A “equipe vermelha”, time de falsos hackers criado especialmente para a simulação, recebeu a missão de atacar a Força Aérea Americana, o Exército, a Marinha e os Fuzileiros Navais em mais de vinte centrais de comando espalhadas por todo o país. Ao longo de duas semanas, os falsos criminosos tentaram invadir, danificar ou desmantelar a rede de computadores dessas instituições.

A equipe vermelha usou toda forma de ataque possível para danificar impressoras, roubar senhas e desacelerar ou derrubar redes.

Em uma das fases da simulação, os invasores conseguiram invadir a rede da sede da Força Aérea responsável pelas operações no Pacífico e na Europa. Eles também invadiram e derrubaram outras oito redes.

Em outra fase do exercício, a equipe vermelha teve acesso a informações confidenciais de nove bases americanas localizadas nos EUA e na Turquia por meio de um tipo de ataque conhecido como phishing. O phishing consiste no envio de mensagens falsas — normalmente disfarçadas de algum tipo de mensagem oficial — a fim de obter senhas e outras informações pessoais. Três dos ataques de phishing lançados pela equipe vermelha resultaram em acesso total às redes atacadas.
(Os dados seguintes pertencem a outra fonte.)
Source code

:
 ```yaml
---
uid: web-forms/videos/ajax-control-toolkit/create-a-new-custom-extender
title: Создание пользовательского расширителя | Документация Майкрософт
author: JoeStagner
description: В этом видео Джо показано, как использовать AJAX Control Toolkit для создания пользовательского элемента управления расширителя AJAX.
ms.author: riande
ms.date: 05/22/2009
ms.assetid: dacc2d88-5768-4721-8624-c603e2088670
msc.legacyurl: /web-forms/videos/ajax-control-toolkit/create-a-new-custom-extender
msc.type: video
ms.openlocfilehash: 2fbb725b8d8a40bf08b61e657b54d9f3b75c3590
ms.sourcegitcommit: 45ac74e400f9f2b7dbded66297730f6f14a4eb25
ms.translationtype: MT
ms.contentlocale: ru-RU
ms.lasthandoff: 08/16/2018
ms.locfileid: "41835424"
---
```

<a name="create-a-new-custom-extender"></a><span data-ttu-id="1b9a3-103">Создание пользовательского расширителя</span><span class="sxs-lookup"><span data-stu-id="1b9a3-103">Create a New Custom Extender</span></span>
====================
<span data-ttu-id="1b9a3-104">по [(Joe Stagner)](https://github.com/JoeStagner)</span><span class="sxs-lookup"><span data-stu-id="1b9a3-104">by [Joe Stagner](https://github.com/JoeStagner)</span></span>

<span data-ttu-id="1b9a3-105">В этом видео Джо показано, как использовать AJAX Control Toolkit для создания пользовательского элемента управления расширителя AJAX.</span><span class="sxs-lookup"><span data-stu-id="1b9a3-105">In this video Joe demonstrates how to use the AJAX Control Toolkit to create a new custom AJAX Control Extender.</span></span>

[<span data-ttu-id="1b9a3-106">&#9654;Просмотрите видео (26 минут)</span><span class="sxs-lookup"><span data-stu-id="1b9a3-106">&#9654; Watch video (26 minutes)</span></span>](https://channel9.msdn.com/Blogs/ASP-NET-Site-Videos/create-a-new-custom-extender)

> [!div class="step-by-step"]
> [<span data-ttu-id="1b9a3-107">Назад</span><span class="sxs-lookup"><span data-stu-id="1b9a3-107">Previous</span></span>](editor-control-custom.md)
O Pentágono gastou cerca de US$290.000 na simulação, quantia retirada do Fundo de Iniciativa dos Comandantes Operacionais. De acordo com um relatório publicado em 2008, esse dinheiro é destinado à “circunstâncias inesperadas”.

O Centro de Ciberoperações do Exército Americano, localizado em Fort Gordon, Geórgia. Crédito: Exército Americano

Apesar dos resultados preocupantes, o Comando Estratégico Americano afirmou que a simulação revelou quais procedimentos de segurança eram ou não eficazes. Em muitos casos, proteções físicas e respostas imediatas bloquearam os ataques antes que eles pudessem causar qualquer dano.

Alguns grupos “identificaram os ataques em minutos”, aponta o relatório. Mesmo assim, “muitos… se preocuparam em restaurar o serviço em vez de defendê-lo”.

A simulação “não deu tanta atenção à resiliência — a capacidade de operar num ataque — durante o processo de defesa e recuperação quanto hoje seria recomendado”, acrescenta Visner. Para completar, os ataques não incluíram computadores privados de empresas que fornecem serviços ao governo ou conduzem programas importantes.

Visner salientou que a ligação entre o setor militar e o chamado “setor industrial de defesa” ainda era um conceito novo em 2006.

Hoje, em 2016, parece que nem o Pentágono nem seus opositores mudaram muito. “O relatório indica que muitas das preocupações de 2016 já existiam em 2006”, disse o Dr. Jeffrey Richelson, que atualmente gerencia o projeto Cyber Vault, do Arquivo de Segurança Nacional.

O Pentágono tem sido consistente em sua abordagem quanto à cibersegurança. Mas a verdadeira eficácia dessa abordagem tem instigado discussões em Washington.

Pelo terceiro ano consecutivo, membros do Congresso acusaram a China e outros países de hackear redes do exército e de empresas terceirizadas ligadas ao setor de defesa nacional.

Um relatório lançado em 2016 pela Secretaria de Responsabilidade Governamental afirmou que a Força Aérea ainda utiliza disquetes e computadores de 40 anos atrás para administrar parte de seu programa nuclear

Em um caso particularmente preocupante, hackers de Pequim teriam roubado dados do programa de caças F-35 Joint Strike Fighter. Os legisladores têm criticado a falta de reação do Pentágono frente a essas invasões.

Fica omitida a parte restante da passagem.